Exercise instructions – If a record holds a picture, drop the picture and return the rest of the record word for word.

Data to examine: Begin

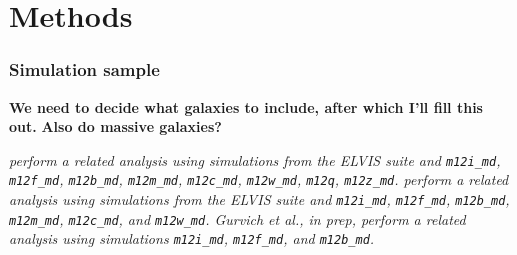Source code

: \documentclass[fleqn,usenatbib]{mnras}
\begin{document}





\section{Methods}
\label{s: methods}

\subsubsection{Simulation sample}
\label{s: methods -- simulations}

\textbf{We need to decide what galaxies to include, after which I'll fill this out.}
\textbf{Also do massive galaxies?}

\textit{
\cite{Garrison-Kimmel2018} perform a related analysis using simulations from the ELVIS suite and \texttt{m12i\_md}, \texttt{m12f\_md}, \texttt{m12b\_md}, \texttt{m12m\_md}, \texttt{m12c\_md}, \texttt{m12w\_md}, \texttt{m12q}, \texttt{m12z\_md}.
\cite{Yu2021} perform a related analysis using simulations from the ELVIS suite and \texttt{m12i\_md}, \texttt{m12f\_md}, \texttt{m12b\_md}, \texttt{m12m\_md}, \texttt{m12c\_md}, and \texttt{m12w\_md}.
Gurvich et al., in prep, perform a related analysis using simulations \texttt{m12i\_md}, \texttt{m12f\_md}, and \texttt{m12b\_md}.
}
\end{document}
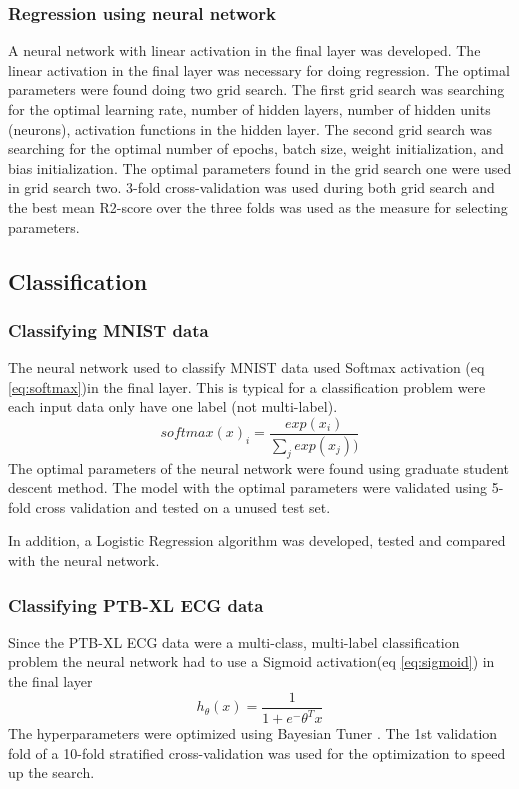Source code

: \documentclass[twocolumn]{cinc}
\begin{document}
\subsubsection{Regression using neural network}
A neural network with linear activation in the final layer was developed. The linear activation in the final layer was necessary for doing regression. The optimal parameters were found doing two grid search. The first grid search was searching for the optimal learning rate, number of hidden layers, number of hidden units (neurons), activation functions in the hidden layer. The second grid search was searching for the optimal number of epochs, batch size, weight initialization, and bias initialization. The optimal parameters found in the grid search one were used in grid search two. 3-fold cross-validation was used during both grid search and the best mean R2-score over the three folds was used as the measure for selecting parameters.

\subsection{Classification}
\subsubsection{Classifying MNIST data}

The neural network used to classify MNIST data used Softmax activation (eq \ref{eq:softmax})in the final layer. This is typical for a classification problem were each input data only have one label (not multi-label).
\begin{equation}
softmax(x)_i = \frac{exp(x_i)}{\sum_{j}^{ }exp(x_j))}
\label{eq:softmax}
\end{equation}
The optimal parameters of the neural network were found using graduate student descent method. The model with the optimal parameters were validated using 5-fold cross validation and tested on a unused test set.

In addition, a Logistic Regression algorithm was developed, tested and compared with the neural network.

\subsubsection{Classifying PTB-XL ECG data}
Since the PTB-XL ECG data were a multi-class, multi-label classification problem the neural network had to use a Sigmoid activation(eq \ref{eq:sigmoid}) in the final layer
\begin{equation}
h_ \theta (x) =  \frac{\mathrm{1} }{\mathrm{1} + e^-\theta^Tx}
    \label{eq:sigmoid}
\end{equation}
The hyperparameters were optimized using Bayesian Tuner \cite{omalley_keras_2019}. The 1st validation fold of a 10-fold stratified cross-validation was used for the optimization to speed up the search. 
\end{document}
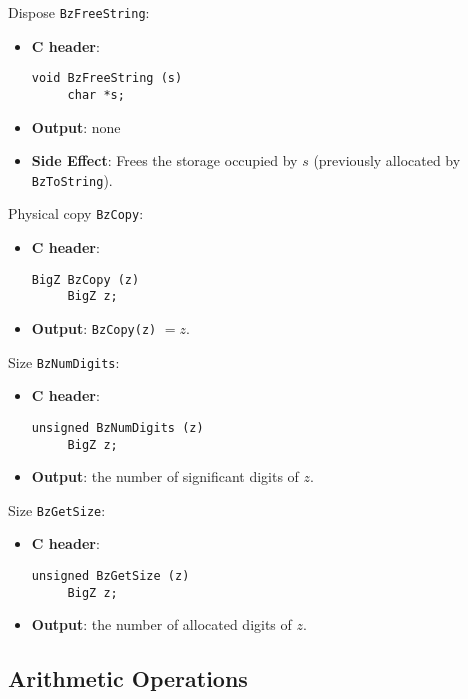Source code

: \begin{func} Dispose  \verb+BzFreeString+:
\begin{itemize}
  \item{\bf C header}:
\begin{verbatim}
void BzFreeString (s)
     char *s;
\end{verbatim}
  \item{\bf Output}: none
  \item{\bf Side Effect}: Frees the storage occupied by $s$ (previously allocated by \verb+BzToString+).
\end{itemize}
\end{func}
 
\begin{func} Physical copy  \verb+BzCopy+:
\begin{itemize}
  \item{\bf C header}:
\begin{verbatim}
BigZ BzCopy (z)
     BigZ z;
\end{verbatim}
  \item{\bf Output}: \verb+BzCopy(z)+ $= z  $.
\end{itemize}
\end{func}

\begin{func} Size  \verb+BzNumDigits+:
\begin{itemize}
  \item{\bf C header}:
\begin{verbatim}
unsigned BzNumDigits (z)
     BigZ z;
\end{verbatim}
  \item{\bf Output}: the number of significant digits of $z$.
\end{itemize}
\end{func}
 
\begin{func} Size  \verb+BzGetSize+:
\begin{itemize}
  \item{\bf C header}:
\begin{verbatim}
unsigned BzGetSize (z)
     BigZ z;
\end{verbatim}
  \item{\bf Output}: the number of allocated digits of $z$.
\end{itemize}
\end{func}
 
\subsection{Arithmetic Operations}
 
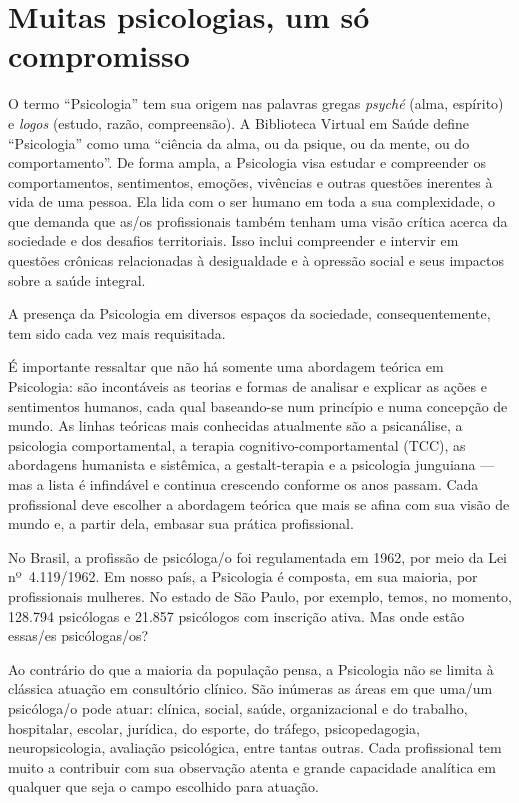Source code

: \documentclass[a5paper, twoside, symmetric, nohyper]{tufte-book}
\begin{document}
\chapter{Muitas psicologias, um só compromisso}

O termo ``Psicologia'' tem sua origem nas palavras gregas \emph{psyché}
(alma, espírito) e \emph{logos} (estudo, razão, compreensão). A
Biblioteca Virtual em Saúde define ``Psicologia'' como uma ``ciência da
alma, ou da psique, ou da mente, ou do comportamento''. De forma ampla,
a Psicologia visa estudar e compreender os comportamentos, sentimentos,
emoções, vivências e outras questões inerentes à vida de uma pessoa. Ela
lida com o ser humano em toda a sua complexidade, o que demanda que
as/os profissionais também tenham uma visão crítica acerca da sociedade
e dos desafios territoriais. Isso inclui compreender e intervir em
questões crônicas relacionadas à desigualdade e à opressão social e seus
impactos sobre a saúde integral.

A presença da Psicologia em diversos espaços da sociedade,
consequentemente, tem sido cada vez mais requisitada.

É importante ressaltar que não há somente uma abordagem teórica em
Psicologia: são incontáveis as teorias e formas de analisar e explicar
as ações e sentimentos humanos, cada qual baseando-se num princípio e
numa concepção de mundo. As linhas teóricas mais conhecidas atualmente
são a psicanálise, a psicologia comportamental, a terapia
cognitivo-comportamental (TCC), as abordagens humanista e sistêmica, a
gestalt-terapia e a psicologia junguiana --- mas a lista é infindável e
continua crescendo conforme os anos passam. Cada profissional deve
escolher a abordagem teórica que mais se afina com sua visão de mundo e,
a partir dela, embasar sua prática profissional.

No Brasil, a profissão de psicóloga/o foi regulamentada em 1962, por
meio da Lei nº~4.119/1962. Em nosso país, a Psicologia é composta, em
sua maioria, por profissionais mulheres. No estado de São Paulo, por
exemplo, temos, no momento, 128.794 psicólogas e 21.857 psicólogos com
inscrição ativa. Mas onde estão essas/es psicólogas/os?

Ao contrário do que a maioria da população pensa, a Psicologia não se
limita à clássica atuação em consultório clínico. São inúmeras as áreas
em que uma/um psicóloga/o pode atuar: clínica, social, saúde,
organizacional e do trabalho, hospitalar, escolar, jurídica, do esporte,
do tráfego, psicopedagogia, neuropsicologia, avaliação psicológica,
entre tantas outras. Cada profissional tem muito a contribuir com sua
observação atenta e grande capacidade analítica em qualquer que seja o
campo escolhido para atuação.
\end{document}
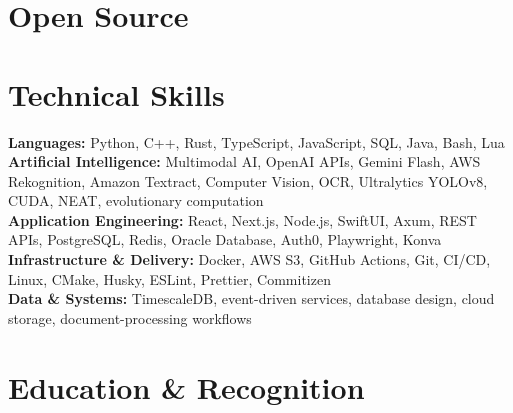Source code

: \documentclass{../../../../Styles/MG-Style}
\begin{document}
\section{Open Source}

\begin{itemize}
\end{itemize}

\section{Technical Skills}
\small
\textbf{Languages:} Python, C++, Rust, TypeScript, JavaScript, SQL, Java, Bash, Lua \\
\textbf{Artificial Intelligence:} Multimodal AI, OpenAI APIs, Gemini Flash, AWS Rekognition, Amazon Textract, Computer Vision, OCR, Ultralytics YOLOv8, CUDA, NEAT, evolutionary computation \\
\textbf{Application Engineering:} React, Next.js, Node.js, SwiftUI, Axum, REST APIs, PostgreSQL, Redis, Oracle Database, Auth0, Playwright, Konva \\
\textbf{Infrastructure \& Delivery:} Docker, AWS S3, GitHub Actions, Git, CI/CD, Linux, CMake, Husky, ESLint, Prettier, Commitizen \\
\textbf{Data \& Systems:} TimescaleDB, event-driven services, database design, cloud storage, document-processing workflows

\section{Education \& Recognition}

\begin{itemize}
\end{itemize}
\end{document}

Data to examine: End

Exercise output –
Source code

: \documentclass[fleqn,usenatbib]{mnras}
\begin{document}





\section{Methods}
\label{s: methods}

\subsubsection{Simulation sample}
\label{s: methods -- simulations}

\textbf{We need to decide what galaxies to include, after which I'll fill this out.}
\textbf{Also do massive galaxies?}

\textit{
\cite{Garrison-Kimmel2018} perform a related analysis using simulations from the ELVIS suite and \texttt{m12i\_md}, \texttt{m12f\_md}, \texttt{m12b\_md}, \texttt{m12m\_md}, \texttt{m12c\_md}, \texttt{m12w\_md}, \texttt{m12q}, \texttt{m12z\_md}.
\cite{Yu2021} perform a related analysis using simulations from the ELVIS suite and \texttt{m12i\_md}, \texttt{m12f\_md}, \texttt{m12b\_md}, \texttt{m12m\_md}, \texttt{m12c\_md}, and \texttt{m12w\_md}.
Gurvich et al., in prep, perform a related analysis using simulations \texttt{m12i\_md}, \texttt{m12f\_md}, and \texttt{m12b\_md}.
}
\end{document}
Source code

: \documentclass[twocolumn]{cinc}
\begin{document}
\subsubsection{Regression using neural network}
A neural network with linear activation in the final layer was developed. The linear activation in the final layer was necessary for doing regression. The optimal parameters were found doing two grid search. The first grid search was searching for the optimal learning rate, number of hidden layers, number of hidden units (neurons), activation functions in the hidden layer. The second grid search was searching for the optimal number of epochs, batch size, weight initialization, and bias initialization. The optimal parameters found in the grid search one were used in grid search two. 3-fold cross-validation was used during both grid search and the best mean R2-score over the three folds was used as the measure for selecting parameters.

\subsection{Classification}
\subsubsection{Classifying MNIST data}

The neural network used to classify MNIST data used Softmax activation (eq \ref{eq:softmax})in the final layer. This is typical for a classification problem were each input data only have one label (not multi-label).
\begin{equation}
softmax(x)_i = \frac{exp(x_i)}{\sum_{j}^{ }exp(x_j))}
\label{eq:softmax}
\end{equation}
The optimal parameters of the neural network were found using graduate student descent method. The model with the optimal parameters were validated using 5-fold cross validation and tested on a unused test set.

In addition, a Logistic Regression algorithm was developed, tested and compared with the neural network.

\subsubsection{Classifying PTB-XL ECG data}
Since the PTB-XL ECG data were a multi-class, multi-label classification problem the neural network had to use a Sigmoid activation(eq \ref{eq:sigmoid}) in the final layer
\begin{equation}
h_ \theta (x) =  \frac{\mathrm{1} }{\mathrm{1} + e^-\theta^Tx}
    \label{eq:sigmoid}
\end{equation}
The hyperparameters were optimized using Bayesian Tuner \cite{omalley_keras_2019}. The 1st validation fold of a 10-fold stratified cross-validation was used for the optimization to speed up the search. 
\end{document}
Source code

: \begin{func} Dispose  \verb+BzFreeString+:
\begin{itemize}
  \item{\bf C header}:
\begin{verbatim}
void BzFreeString (s)
     char *s;
\end{verbatim}
  \item{\bf Output}: none
  \item{\bf Side Effect}: Frees the storage occupied by $s$ (previously allocated by \verb+BzToString+).
\end{itemize}
\end{func}
 
\begin{func} Physical copy  \verb+BzCopy+:
\begin{itemize}
  \item{\bf C header}:
\begin{verbatim}
BigZ BzCopy (z)
     BigZ z;
\end{verbatim}
  \item{\bf Output}: \verb+BzCopy(z)+ $= z  $.
\end{itemize}
\end{func}

\begin{func} Size  \verb+BzNumDigits+:
\begin{itemize}
  \item{\bf C header}:
\begin{verbatim}
unsigned BzNumDigits (z)
     BigZ z;
\end{verbatim}
  \item{\bf Output}: the number of significant digits of $z$.
\end{itemize}
\end{func}
 
\begin{func} Size  \verb+BzGetSize+:
\begin{itemize}
  \item{\bf C header}:
\begin{verbatim}
unsigned BzGetSize (z)
     BigZ z;
\end{verbatim}
  \item{\bf Output}: the number of allocated digits of $z$.
\end{itemize}
\end{func}
 
\subsection{Arithmetic Operations}
 
Source code

: \documentclass[a5paper, twoside, symmetric, nohyper]{tufte-book}
\begin{document}
\chapter{Muitas psicologias, um só compromisso}

O termo ``Psicologia'' tem sua origem nas palavras gregas \emph{psyché}
(alma, espírito) e \emph{logos} (estudo, razão, compreensão). A
Biblioteca Virtual em Saúde define ``Psicologia'' como uma ``ciência da
alma, ou da psique, ou da mente, ou do comportamento''. De forma ampla,
a Psicologia visa estudar e compreender os comportamentos, sentimentos,
emoções, vivências e outras questões inerentes à vida de uma pessoa. Ela
lida com o ser humano em toda a sua complexidade, o que demanda que
as/os profissionais também tenham uma visão crítica acerca da sociedade
e dos desafios territoriais. Isso inclui compreender e intervir em
questões crônicas relacionadas à desigualdade e à opressão social e seus
impactos sobre a saúde integral.

A presença da Psicologia em diversos espaços da sociedade,
consequentemente, tem sido cada vez mais requisitada.

É importante ressaltar que não há somente uma abordagem teórica em
Psicologia: são incontáveis as teorias e formas de analisar e explicar
as ações e sentimentos humanos, cada qual baseando-se num princípio e
numa concepção de mundo. As linhas teóricas mais conhecidas atualmente
são a psicanálise, a psicologia comportamental, a terapia
cognitivo-comportamental (TCC), as abordagens humanista e sistêmica, a
gestalt-terapia e a psicologia junguiana --- mas a lista é infindável e
continua crescendo conforme os anos passam. Cada profissional deve
escolher a abordagem teórica que mais se afina com sua visão de mundo e,
a partir dela, embasar sua prática profissional.

No Brasil, a profissão de psicóloga/o foi regulamentada em 1962, por
meio da Lei nº~4.119/1962. Em nosso país, a Psicologia é composta, em
sua maioria, por profissionais mulheres. No estado de São Paulo, por
exemplo, temos, no momento, 128.794 psicólogas e 21.857 psicólogos com
inscrição ativa. Mas onde estão essas/es psicólogas/os?

Ao contrário do que a maioria da população pensa, a Psicologia não se
limita à clássica atuação em consultório clínico. São inúmeras as áreas
em que uma/um psicóloga/o pode atuar: clínica, social, saúde,
organizacional e do trabalho, hospitalar, escolar, jurídica, do esporte,
do tráfego, psicopedagogia, neuropsicologia, avaliação psicológica,
entre tantas outras. Cada profissional tem muito a contribuir com sua
observação atenta e grande capacidade analítica em qualquer que seja o
campo escolhido para atuação.
\end{document}
Source code

: \documentclass{../../../../Styles/MG-Style}
\begin{document}
\section{Open Source}

\begin{itemize}
\end{itemize}

\section{Technical Skills}
\small
\textbf{Languages:} Python, C++, Rust, TypeScript, JavaScript, SQL, Java, Bash, Lua \\
\textbf{Artificial Intelligence:} Multimodal AI, OpenAI APIs, Gemini Flash, AWS Rekognition, Amazon Textract, Computer Vision, OCR, Ultralytics YOLOv8, CUDA, NEAT, evolutionary computation \\
\textbf{Application Engineering:} React, Next.js, Node.js, SwiftUI, Axum, REST APIs, PostgreSQL, Redis, Oracle Database, Auth0, Playwright, Konva \\
\textbf{Infrastructure \& Delivery:} Docker, AWS S3, GitHub Actions, Git, CI/CD, Linux, CMake, Husky, ESLint, Prettier, Commitizen \\
\textbf{Data \& Systems:} TimescaleDB, event-driven services, database design, cloud storage, document-processing workflows

\section{Education \& Recognition}

\begin{itemize}
\end{itemize}
\end{document}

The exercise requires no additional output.